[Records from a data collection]
::::
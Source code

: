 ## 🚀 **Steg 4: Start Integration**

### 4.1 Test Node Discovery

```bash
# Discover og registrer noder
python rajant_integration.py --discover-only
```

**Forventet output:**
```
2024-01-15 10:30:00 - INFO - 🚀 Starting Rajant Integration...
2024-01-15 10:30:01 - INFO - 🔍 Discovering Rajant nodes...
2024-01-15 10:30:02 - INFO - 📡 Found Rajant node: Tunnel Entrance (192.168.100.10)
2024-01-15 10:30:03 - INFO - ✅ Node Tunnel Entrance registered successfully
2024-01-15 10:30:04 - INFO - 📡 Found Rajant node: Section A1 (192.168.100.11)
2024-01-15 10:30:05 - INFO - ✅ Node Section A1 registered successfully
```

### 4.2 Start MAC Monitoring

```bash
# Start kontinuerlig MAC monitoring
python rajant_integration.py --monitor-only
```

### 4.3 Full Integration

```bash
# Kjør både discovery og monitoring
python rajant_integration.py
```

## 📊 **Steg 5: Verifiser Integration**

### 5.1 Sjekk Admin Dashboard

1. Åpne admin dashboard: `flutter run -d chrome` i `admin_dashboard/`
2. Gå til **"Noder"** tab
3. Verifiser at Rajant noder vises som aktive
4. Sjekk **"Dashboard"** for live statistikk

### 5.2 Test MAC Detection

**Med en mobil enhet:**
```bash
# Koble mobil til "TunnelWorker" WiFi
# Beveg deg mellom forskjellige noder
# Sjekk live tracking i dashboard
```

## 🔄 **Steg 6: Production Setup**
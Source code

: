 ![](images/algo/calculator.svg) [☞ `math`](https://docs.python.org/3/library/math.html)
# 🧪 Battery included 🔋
::::
• [Task item]:
The records above are to be printed in full, exactly as they appear.

• [Exercise answer]:
Source code

: ## 🚀 **Steg 4: Start Integration**

### 4.1 Test Node Discovery

```bash
# Discover og registrer noder
python rajant_integration.py --discover-only
```

**Forventet output:**
```
2024-01-15 10:30:00 - INFO - 🚀 Starting Rajant Integration...
2024-01-15 10:30:01 - INFO - 🔍 Discovering Rajant nodes...
2024-01-15 10:30:02 - INFO - 📡 Found Rajant node: Tunnel Entrance (192.168.100.10)
2024-01-15 10:30:03 - INFO - ✅ Node Tunnel Entrance registered successfully
2024-01-15 10:30:04 - INFO - 📡 Found Rajant node: Section A1 (192.168.100.11)
2024-01-15 10:30:05 - INFO - ✅ Node Section A1 registered successfully
```

### 4.2 Start MAC Monitoring

```bash
# Start kontinuerlig MAC monitoring
python rajant_integration.py --monitor-only
```

### 4.3 Full Integration

```bash
# Kjør både discovery og monitoring
python rajant_integration.py
```

## 📊 **Steg 5: Verifiser Integration**

### 5.1 Sjekk Admin Dashboard

1. Åpne admin dashboard: `flutter run -d chrome` i `admin_dashboard/`
2. Gå til **"Noder"** tab
3. Verifiser at Rajant noder vises som aktive
4. Sjekk **"Dashboard"** for live statistikk

### 5.2 Test MAC Detection

**Med en mobil enhet:**
```bash
# Koble mobil til "TunnelWorker" WiFi
# Beveg deg mellom forskjellige noder
# Sjekk live tracking i dashboard
```

## 🔄 **Steg 6: Production Setup**
Source code

: ![](images/algo/calculator.svg) [☞ `math`](https://docs.python.org/3/library/math.html)
# 🧪 Battery included 🔋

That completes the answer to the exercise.